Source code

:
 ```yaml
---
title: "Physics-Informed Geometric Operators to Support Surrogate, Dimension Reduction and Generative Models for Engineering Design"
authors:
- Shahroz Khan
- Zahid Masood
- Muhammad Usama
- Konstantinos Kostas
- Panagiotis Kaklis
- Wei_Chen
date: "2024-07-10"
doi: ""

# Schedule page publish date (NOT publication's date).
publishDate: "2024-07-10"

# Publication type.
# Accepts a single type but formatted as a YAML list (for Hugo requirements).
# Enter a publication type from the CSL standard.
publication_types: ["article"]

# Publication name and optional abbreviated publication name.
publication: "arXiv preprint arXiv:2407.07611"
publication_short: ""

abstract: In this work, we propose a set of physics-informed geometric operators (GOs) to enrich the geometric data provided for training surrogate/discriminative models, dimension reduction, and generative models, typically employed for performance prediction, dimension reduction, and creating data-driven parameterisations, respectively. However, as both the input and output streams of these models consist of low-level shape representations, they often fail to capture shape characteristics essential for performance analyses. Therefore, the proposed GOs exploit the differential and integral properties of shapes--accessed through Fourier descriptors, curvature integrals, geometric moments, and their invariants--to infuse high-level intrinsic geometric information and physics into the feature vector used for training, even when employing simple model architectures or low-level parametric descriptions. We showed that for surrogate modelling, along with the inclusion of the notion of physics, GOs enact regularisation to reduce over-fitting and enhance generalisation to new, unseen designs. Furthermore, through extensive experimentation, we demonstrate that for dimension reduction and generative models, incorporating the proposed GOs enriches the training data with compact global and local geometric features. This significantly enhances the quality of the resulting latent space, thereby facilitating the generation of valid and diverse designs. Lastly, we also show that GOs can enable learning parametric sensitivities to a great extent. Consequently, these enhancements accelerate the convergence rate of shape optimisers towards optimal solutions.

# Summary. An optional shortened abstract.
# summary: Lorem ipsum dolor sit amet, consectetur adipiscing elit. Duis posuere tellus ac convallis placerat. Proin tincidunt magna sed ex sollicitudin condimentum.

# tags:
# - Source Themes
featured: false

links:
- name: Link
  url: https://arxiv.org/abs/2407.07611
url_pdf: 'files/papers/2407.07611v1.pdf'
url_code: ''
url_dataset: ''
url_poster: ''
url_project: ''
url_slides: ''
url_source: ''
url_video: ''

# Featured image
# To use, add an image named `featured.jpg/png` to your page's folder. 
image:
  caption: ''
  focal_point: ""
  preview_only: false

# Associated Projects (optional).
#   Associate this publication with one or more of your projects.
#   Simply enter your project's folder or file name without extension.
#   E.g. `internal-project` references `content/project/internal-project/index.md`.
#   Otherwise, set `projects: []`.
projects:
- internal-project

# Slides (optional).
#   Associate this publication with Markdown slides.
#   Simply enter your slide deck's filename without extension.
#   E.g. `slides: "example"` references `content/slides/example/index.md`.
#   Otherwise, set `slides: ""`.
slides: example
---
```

= = = =

Work to complete: Each line above is to be copied exactly as written.

Task answer:
Source code

:
 ```yaml
---
title: "Physics-Informed Geometric Operators to Support Surrogate, Dimension Reduction and Generative Models for Engineering Design"
authors:
- Shahroz Khan
- Zahid Masood
- Muhammad Usama
- Konstantinos Kostas
- Panagiotis Kaklis
- Wei_Chen
date: "2024-07-10"
doi: ""

# Schedule page publish date (NOT publication's date).
publishDate: "2024-07-10"

# Publication type.
# Accepts a single type but formatted as a YAML list (for Hugo requirements).
# Enter a publication type from the CSL standard.
publication_types: ["article"]

# Publication name and optional abbreviated publication name.
publication: "arXiv preprint arXiv:2407.07611"
publication_short: ""

abstract: In this work, we propose a set of physics-informed geometric operators (GOs) to enrich the geometric data provided for training surrogate/discriminative models, dimension reduction, and generative models, typically employed for performance prediction, dimension reduction, and creating data-driven parameterisations, respectively. However, as both the input and output streams of these models consist of low-level shape representations, they often fail to capture shape characteristics essential for performance analyses. Therefore, the proposed GOs exploit the differential and integral properties of shapes--accessed through Fourier descriptors, curvature integrals, geometric moments, and their invariants--to infuse high-level intrinsic geometric information and physics into the feature vector used for training, even when employing simple model architectures or low-level parametric descriptions. We showed that for surrogate modelling, along with the inclusion of the notion of physics, GOs enact regularisation to reduce over-fitting and enhance generalisation to new, unseen designs. Furthermore, through extensive experimentation, we demonstrate that for dimension reduction and generative models, incorporating the proposed GOs enriches the training data with compact global and local geometric features. This significantly enhances the quality of the resulting latent space, thereby facilitating the generation of valid and diverse designs. Lastly, we also show that GOs can enable learning parametric sensitivities to a great extent. Consequently, these enhancements accelerate the convergence rate of shape optimisers towards optimal solutions.

# Summary. An optional shortened abstract.
# summary: Lorem ipsum dolor sit amet, consectetur adipiscing elit. Duis posuere tellus ac convallis placerat. Proin tincidunt magna sed ex sollicitudin condimentum.

# tags:
# - Source Themes
featured: false

links:
- name: Link
  url: https://arxiv.org/abs/2407.07611
url_pdf: 'files/papers/2407.07611v1.pdf'
url_code: ''
url_dataset: ''
url_poster: ''
url_project: ''
url_slides: ''
url_source: ''
url_video: ''

# Featured image
# To use, add an image named `featured.jpg/png` to your page's folder. 
image:
  caption: ''
  focal_point: ""
  preview_only: false

# Associated Projects (optional).
#   Associate this publication with one or more of your projects.
#   Simply enter your project's folder or file name without extension.
#   E.g. `internal-project` references `content/project/internal-project/index.md`.
#   Otherwise, set `projects: []`.
projects:
- internal-project

# Slides (optional).
#   Associate this publication with Markdown slides.
#   Simply enter your slide deck's filename without extension.
#   E.g. `slides: "example"` references `content/slides/example/index.md`.
#   Otherwise, set `slides: ""`.
slides: example
---
```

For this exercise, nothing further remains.